At any rate, here we are again, and this time we encourage Perry to put aside his objections. Republican state Rep. Tom Craddick of Midland, the former speaker of the Texas House, is pushing the bill that would ban texting while driving. Texas currently bans the use of mobile devices by drivers younger than 18 — a measure Perry signed, by the way. Craddick’s bill extends the ban to all drivers.
If the bill becomes law, drivers caught sending or reading a “textbased communication” on a cellphone, tablet or other hand-held electronic device could be fined up to $100. The fine for a second offense could go as high as $200.
So far, 39 states have banned texting while driving. Twenty-five Texas cities also have passed local texting bans. Austin led the way statewide, passing its texting ordinance in 2009.
Even as we support the ban, we take note of doubts about how effective bans on texting while driving are. A study released in September 2010 by the Highway Loss Data Institute, which analyzes insurance loss statistics, compared insurance claims in four states before and after each had passed a texting-while-driving ban. The insti- tute found a slight increase in collision claims after texting bans were passed.
Why? The institute theorized that drivers were still texting but were doing so more stealthily to avoid being caught. By moving their phones low and out of sight they were taking their eyes off the road for a few seconds longer than they would if texting in sight. A lot of distance can be covered in a few seconds when driving.
The study is intriguing, but limited and by no means the only word on the subject. What is indisputable, as studies by the federal government and others have concluded, is texting dramatically increases the risk of an accident. Hundreds die each year in crashes involving distracted drivers. There are distractions that don’t involve texting, but texting is a significant and particularly dangerous one.

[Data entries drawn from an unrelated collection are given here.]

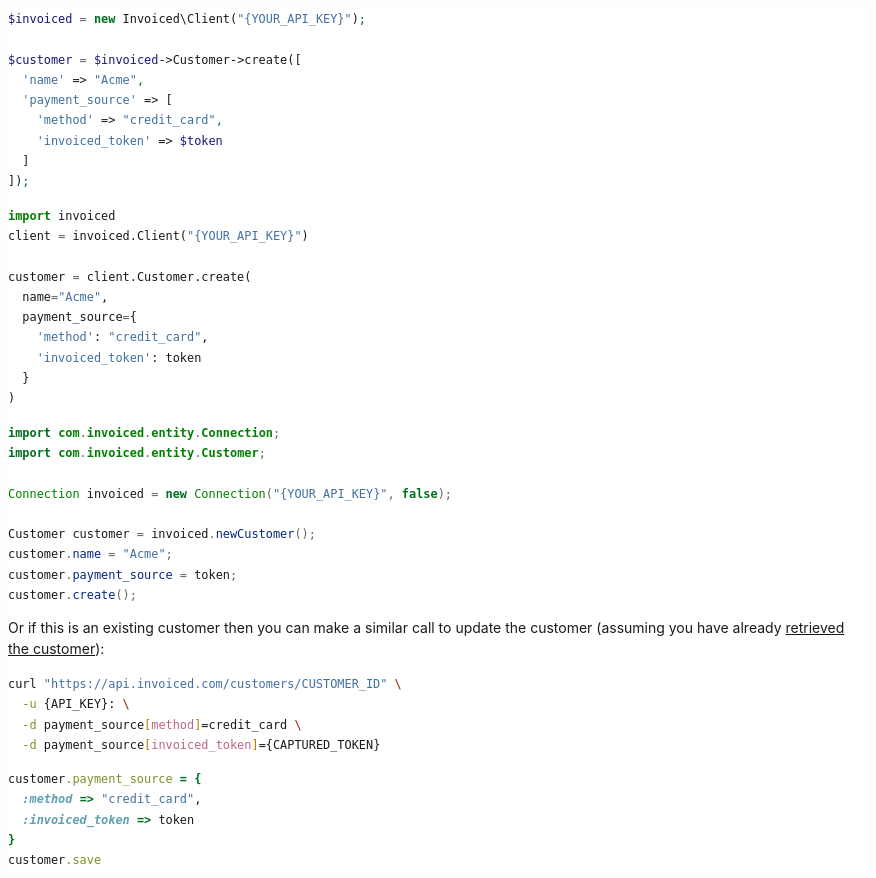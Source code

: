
 ```php
$invoiced = new Invoiced\Client("{YOUR_API_KEY}");

$customer = $invoiced->Customer->create([
  'name' => "Acme",
  'payment_source' => [
    'method' => "credit_card",
    'invoiced_token' => $token
  ]
]);
```

```python
import invoiced
client = invoiced.Client("{YOUR_API_KEY}")

customer = client.Customer.create(
  name="Acme",
  payment_source={
    'method': "credit_card",
    'invoiced_token': token
  }
)
```

```java
import com.invoiced.entity.Connection;
import com.invoiced.entity.Customer;

Connection invoiced = new Connection("{YOUR_API_KEY}", false);

Customer customer = invoiced.newCustomer();
customer.name = "Acme";
customer.payment_source = token;
customer.create();
```

Or if this is an existing customer then you can make a similar call to update the customer (assuming you have already [retrieved the customer](https://www.invoiced.com/resources/docs/api/#retrieve-a-customer)):

```bash
curl "https://api.invoiced.com/customers/CUSTOMER_ID" \
  -u {API_KEY}: \
  -d payment_source[method]=credit_card \
  -d payment_source[invoiced_token]={CAPTURED_TOKEN}
```

```ruby
customer.payment_source = {
  :method => "credit_card",
  :invoiced_token => token
}
customer.save
```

Enforcement of a texting ban will be difficult, but enforcement of many laws is difficult. Beyond enforcement, the simple existence of a texting ban, like the state’s seat belt law, will deter many drivers. Over time, the law’s deterrent effect might grow, will become second nature to most drivers and accomplish more than education alone.
The tragedies texting causes are avoidable. If a texting-while-driving ban makes it to his desk, Perry should sign it, and make his stand against government micromanagement elsewhere.